Global Policy Forum

Russia Joins Push to Curb Speculations


By Ira Iosebashvili

November 20, 2009

Russia is considering ways to discourage speculative currency traders from driving up the ruble exchange rate, including a tax on cross-border currency transactions, a central-bank official said Thursday. Such a plan would put Russia in line with other commodity-exporting economies including Brazil and Indonesia, which view inflows of speculative money as a threat to the profitability of their raw-materials exporters.

"We need to develop an effective way of controlling cross-border transactions, something similar to the Tobin tax," said First Deputy Central Bank Chairman Alexei Ulyukayev. Russia would enact such measures only after extensive discussions, Mr. Ulyukayev said at a conference on the ruble in Moscow.

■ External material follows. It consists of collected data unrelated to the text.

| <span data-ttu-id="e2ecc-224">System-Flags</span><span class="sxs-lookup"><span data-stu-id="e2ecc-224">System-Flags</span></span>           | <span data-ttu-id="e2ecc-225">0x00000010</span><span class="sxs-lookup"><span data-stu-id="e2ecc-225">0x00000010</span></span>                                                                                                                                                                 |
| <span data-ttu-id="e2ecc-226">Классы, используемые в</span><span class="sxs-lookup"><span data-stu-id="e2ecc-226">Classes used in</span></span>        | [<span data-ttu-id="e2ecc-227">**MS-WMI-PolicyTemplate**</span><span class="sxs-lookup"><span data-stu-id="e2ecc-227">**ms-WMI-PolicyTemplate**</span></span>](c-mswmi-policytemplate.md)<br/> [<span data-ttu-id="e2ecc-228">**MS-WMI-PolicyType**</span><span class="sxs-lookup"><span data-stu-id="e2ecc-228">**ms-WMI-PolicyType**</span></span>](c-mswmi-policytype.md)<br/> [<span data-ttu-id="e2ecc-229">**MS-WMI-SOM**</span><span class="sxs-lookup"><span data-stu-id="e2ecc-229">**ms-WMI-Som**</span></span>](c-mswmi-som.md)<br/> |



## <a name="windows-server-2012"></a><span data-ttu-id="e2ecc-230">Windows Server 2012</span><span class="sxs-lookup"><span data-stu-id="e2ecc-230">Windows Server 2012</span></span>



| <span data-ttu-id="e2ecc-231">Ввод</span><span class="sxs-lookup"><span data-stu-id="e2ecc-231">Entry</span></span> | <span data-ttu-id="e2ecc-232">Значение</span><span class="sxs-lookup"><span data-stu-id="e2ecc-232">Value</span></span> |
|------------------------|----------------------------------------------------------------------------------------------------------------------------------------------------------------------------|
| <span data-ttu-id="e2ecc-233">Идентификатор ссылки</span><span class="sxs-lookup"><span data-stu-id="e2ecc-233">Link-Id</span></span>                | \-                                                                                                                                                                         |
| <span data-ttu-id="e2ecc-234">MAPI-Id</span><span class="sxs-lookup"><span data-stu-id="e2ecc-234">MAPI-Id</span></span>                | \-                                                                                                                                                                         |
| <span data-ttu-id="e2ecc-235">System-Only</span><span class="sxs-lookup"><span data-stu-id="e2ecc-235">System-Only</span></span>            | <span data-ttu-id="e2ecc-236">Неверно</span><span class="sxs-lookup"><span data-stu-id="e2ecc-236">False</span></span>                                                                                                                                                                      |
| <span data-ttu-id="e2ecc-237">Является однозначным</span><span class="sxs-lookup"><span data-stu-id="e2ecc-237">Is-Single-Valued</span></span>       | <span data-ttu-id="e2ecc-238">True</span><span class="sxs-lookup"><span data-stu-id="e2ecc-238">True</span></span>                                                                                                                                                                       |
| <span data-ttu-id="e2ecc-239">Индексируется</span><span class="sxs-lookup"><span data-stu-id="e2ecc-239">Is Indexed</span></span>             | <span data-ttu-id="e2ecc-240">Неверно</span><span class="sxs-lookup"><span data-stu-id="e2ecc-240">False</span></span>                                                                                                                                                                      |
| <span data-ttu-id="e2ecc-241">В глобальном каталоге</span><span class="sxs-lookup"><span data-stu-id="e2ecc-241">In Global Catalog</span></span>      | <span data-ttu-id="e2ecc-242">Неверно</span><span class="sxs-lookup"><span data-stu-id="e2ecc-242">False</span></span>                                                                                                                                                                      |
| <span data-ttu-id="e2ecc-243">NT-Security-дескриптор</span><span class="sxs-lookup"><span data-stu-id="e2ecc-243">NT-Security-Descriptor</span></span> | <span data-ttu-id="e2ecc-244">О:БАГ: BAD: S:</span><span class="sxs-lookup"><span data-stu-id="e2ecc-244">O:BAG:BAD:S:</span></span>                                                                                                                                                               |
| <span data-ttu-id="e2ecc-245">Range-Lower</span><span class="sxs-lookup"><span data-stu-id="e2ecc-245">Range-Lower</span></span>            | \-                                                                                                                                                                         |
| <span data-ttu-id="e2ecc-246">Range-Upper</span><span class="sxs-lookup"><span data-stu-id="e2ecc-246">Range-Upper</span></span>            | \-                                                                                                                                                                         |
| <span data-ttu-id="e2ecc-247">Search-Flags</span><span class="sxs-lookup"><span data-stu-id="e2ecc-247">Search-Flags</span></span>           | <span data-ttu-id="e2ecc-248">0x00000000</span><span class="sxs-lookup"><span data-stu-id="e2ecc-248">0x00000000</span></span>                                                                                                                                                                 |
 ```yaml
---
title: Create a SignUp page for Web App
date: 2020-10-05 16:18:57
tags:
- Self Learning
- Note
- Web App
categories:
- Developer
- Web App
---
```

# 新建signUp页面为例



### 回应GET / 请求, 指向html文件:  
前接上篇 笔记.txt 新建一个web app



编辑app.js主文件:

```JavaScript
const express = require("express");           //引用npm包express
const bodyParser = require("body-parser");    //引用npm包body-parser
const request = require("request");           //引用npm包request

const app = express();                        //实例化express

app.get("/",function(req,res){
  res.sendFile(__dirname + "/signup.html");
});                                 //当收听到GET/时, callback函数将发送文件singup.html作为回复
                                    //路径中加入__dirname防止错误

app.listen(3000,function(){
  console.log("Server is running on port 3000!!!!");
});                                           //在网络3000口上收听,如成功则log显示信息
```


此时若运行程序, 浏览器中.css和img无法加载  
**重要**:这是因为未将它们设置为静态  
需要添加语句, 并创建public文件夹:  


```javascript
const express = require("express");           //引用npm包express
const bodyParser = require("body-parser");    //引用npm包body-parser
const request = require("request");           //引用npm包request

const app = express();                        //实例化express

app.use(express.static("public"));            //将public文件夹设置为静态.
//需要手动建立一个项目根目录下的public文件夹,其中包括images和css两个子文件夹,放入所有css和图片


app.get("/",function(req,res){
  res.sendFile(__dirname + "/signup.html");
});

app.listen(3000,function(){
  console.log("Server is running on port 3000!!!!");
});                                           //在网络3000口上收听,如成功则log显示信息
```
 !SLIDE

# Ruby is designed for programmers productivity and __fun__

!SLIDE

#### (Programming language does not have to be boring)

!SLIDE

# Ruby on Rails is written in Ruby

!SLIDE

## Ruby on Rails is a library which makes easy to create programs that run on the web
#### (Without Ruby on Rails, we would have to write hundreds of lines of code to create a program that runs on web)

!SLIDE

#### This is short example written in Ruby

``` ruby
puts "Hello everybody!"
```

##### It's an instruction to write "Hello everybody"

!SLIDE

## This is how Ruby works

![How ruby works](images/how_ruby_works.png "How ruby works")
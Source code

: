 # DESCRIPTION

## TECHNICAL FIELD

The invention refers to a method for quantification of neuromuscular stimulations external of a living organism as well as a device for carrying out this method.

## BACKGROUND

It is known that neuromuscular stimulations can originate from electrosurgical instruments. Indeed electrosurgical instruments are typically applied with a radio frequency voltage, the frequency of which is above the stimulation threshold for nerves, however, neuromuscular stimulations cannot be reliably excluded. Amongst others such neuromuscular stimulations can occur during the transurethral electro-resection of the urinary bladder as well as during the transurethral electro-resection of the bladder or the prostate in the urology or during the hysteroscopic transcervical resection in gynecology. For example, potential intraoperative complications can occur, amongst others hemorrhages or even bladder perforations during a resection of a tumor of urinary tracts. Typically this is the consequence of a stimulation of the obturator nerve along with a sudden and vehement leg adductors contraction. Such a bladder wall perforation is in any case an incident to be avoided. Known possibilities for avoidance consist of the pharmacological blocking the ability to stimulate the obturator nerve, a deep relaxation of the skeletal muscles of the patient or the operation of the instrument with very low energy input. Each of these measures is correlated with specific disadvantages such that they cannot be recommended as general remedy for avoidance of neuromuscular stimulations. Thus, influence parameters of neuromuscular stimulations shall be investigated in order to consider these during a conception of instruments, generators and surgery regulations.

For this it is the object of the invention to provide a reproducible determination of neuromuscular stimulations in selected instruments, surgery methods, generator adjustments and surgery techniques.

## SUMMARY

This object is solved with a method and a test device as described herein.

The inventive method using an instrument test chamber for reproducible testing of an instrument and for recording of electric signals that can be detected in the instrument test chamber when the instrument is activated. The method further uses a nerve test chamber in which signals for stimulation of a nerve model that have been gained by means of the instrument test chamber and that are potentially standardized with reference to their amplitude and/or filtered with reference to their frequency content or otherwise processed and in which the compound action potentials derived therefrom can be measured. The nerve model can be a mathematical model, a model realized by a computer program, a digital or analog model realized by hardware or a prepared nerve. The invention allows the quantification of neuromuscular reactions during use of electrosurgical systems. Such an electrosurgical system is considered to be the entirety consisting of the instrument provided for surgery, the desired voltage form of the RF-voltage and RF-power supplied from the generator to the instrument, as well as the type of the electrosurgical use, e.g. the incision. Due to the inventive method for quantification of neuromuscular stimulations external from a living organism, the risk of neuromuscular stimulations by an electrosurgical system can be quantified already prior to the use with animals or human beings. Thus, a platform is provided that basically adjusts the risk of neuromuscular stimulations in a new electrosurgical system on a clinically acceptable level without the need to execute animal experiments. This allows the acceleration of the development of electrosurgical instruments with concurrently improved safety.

Nobel Prize-winning economist James Tobin proposed a tax on foreign-currency transactions in order to reduce exchange-rate volatility after the 1971 collapse of the Bretton Woods exchange-rate system. Since then, Mr. Tobin's intent has been broadened in policy debate to include wider taxes on financial transactions of other types.

In Brazil, Thursday was the effective date of the government's new tax on Brazilian stocks traded as American depositary receipts. Brazilian Finance Minister Guido Mantega has said the 1.5% tax on ADRs is part of a bigger effort to stem appreciation of the real, which has gained 36% against the dollar so far this year.

Last month, Brazil imposed a 2% tax on foreign portfolio investments into fixed-income and equity accounts. South Korea announced on Thursday several measures aimed at helping local firms better manage foreign-exchange risks and reducing imbalances that have made its market susceptible to bouts of volatility.

To slow the ruble's appreciation, the Russian central bank bought about $21 billion of foreign currency in October and the first half of November, while lowering the country's refinancing rate by 3.5 percentage points this year to an all-time low of 9.5%. The measures have done little to stop the ruble, which has risen by 10% against the dollar since September.

An Indonesian central banker said this month that the country would consider similar controls. Taiwan in November banned foreign funds from investing in time deposits in an effort to deter currency speculation.

In September, Russian Prime Minister Vladimir Putin, hoping to encourage investment, said the country wouldn't reintroduce capital controls, which were abandoned in 2006.

Officials and economists have warned that such tools come with dangers. "Measures designed to limit risk are necessary, but there is no need to go overboard, because then you risk distorting the pricing mechanism," said Konstantin Korishchenko, the head of Micex, the country's largest stock exchange.

It isn't likely that any country would unilaterally introduce a Tobin tax, because transactions would simply migrate to another tax jurisdiction, said Rory MacFarquhar, chief economist at Goldman Sachs in Moscow. Still, he said, Russia's central bank "does have the tools to make it more expensive for banks to borrow abroad." Wednesday, the central bank Chairman Sergei Ignatyev discussed "soft" options for dealing with speculative capital, including limiting foreign borrowing by state-owned firms.

Capital is unlikely to stop flowing into Russia anytime soon, as investor concerns about oil prices and Kremlin policy dissipate, said Chris Weafer, Uralsib chief strategist. "Russia is now in a favorable position, and funds are moving to increase their exposure to a more substantial overweight," he said.

The steps Thursday by South Korea's Financial Services Commission follow a draft plan in September and mark an effort to reduce the risk of swings in currency rates driven by South Korean firms hedging foreign cash flows and managing foreign liabilities. The FSC aims to have the rules take effect early next year. The FSC will limit the size of forward transactions that companies can enter in the foreign-exchange market to a total of no more than 125% of the revenue they are hedging.